An exact restatement is required. Cover only the lines of the records from the first through the line with "- Compare RIDGE", and skip pictures.

◇ ◇ ◇ ◇

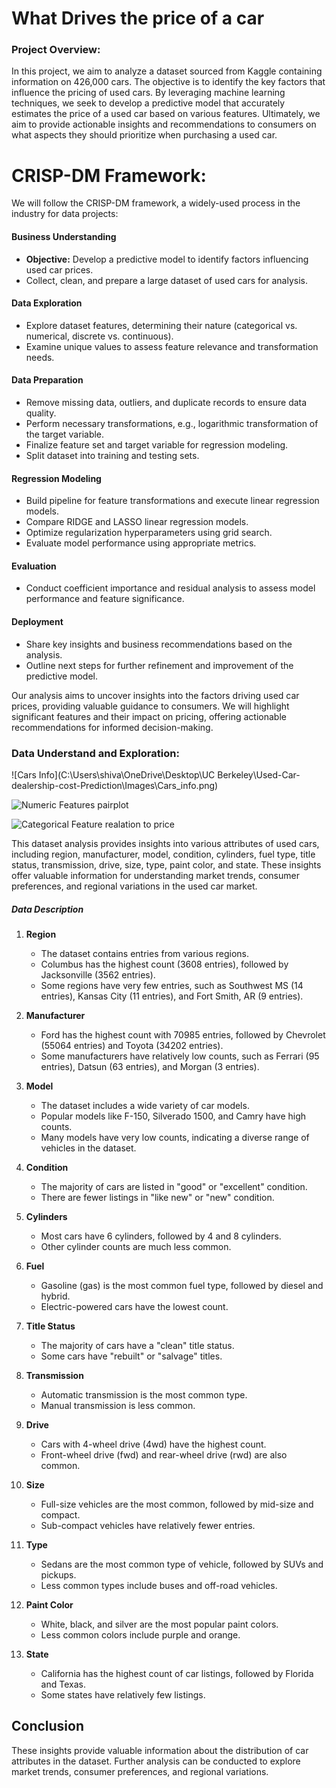 # What Drives the price of a car

### Project Overview:

In this project, we aim to analyze a dataset sourced from Kaggle containing information on 426,000 cars. The objective is to identify the key factors that influence the pricing of used cars. By leveraging machine learning techniques, we seek to develop a predictive model that accurately estimates the price of a used car based on various features. Ultimately, we aim to provide actionable insights and recommendations to consumers on what aspects they should prioritize when purchasing a used car.

# CRISP-DM Framework:

We will follow the CRISP-DM framework, a widely-used process in the industry for data projects:

#### Business Understanding

- **Objective:** Develop a predictive model to identify factors influencing used car prices.
- Collect, clean, and prepare a large dataset of used cars for analysis.

#### Data Exploration

- Explore dataset features, determining their nature (categorical vs. numerical, discrete vs. continuous).
- Examine unique values to assess feature relevance and transformation needs.

#### Data Preparation

- Remove missing data, outliers, and duplicate records to ensure data quality.
- Perform necessary transformations, e.g., logarithmic transformation of the target variable.
- Finalize feature set and target variable for regression modeling.
- Split dataset into training and testing sets.

#### Regression Modeling

- Build pipeline for feature transformations and execute linear regression models.
- Compare RIDGE and LASSO linear regression models.
- Optimize regularization hyperparameters using grid search.
- Evaluate model performance using appropriate metrics.

#### Evaluation

- Conduct coefficient importance and residual analysis to assess model performance and feature significance.

#### Deployment

- Share key insights and business recommendations based on the analysis.
- Outline next steps for further refinement and improvement of the predictive model.

Our analysis aims to uncover insights into the factors driving used car prices, providing valuable guidance to consumers. We will highlight significant features and their impact on pricing, offering actionable recommendations for informed decision-making.


### Data Understand and Exploration:

![Cars Info](C:\Users\shiva\OneDrive\Desktop\UC Berkeley\Used-Car-dealership-cost-Prediction\Images\Cars_info.png)


![Numeric Features pairplot]()

![Categorical Feature realation to price]()

This dataset analysis provides insights into various attributes of used cars, including region, manufacturer, model, condition, cylinders, fuel type, title status, transmission, drive, size, type, paint color, and state. These insights offer valuable information for understanding market trends, consumer preferences, and regional variations in the used car market.

##### Data Description

1. **Region**
    - The dataset contains entries from various regions.
    - Columbus has the highest count (3608 entries), followed by Jacksonville (3562 entries).
    - Some regions have very few entries, such as Southwest MS (14 entries), Kansas City (11 entries), and Fort Smith, AR (9 entries).

2. **Manufacturer**
    - Ford has the highest count with 70985 entries, followed by Chevrolet (55064 entries) and Toyota (34202 entries).
    - Some manufacturers have relatively low counts, such as Ferrari (95 entries), Datsun (63 entries), and Morgan (3 entries).

3. **Model**
    - The dataset includes a wide variety of car models.
    - Popular models like F-150, Silverado 1500, and Camry have high counts.
    - Many models have very low counts, indicating a diverse range of vehicles in the dataset.

4. **Condition**
    - The majority of cars are listed in "good" or "excellent" condition.
    - There are fewer listings in "like new" or "new" condition.

5. **Cylinders**
    - Most cars have 6 cylinders, followed by 4 and 8 cylinders.
    - Other cylinder counts are much less common.

6. **Fuel**
    - Gasoline (gas) is the most common fuel type, followed by diesel and hybrid.
    - Electric-powered cars have the lowest count.

7. **Title Status**
    - The majority of cars have a "clean" title status.
    - Some cars have "rebuilt" or "salvage" titles.

8. **Transmission**
    - Automatic transmission is the most common type.
    - Manual transmission is less common.

9. **Drive**
    - Cars with 4-wheel drive (4wd) have the highest count.
    - Front-wheel drive (fwd) and rear-wheel drive (rwd) are also common.

10. **Size**
    - Full-size vehicles are the most common, followed by mid-size and compact.
    - Sub-compact vehicles have relatively fewer entries.

11. **Type**
    - Sedans are the most common type of vehicle, followed by SUVs and pickups.
    - Less common types include buses and off-road vehicles.

12. **Paint Color**
    - White, black, and silver are the most popular paint colors.
    - Less common colors include purple and orange.

13. **State**
    - California has the highest count of car listings, followed by Florida and Texas.
    - Some states have relatively few listings.

## Conclusion

These insights provide valuable information about the distribution of car attributes in the dataset. Further analysis can be conducted to explore market trends, consumer preferences, and regional variations.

◇ ◇ ◇ ◇

RESULT FOR THIS EXERCISE ::
 # What Drives the price of a car

### Project Overview:

In this project, we aim to analyze a dataset sourced from Kaggle containing information on 426,000 cars. The objective is to identify the key factors that influence the pricing of used cars. By leveraging machine learning techniques, we seek to develop a predictive model that accurately estimates the price of a used car based on various features. Ultimately, we aim to provide actionable insights and recommendations to consumers on what aspects they should prioritize when purchasing a used car.

# CRISP-DM Framework:

We will follow the CRISP-DM framework, a widely-used process in the industry for data projects:

#### Business Understanding

- **Objective:** Develop a predictive model to identify factors influencing used car prices.
- Collect, clean, and prepare a large dataset of used cars for analysis.

#### Data Exploration

- Explore dataset features, determining their nature (categorical vs. numerical, discrete vs. continuous).
- Examine unique values to assess feature relevance and transformation needs.

#### Data Preparation

- Remove missing data, outliers, and duplicate records to ensure data quality.
- Perform necessary transformations, e.g., logarithmic transformation of the target variable.
- Finalize feature set and target variable for regression modeling.
- Split dataset into training and testing sets.

#### Regression Modeling

- Build pipeline for feature transformations and execute linear regression models.
- Compare RIDGE and LASSO linear regression models.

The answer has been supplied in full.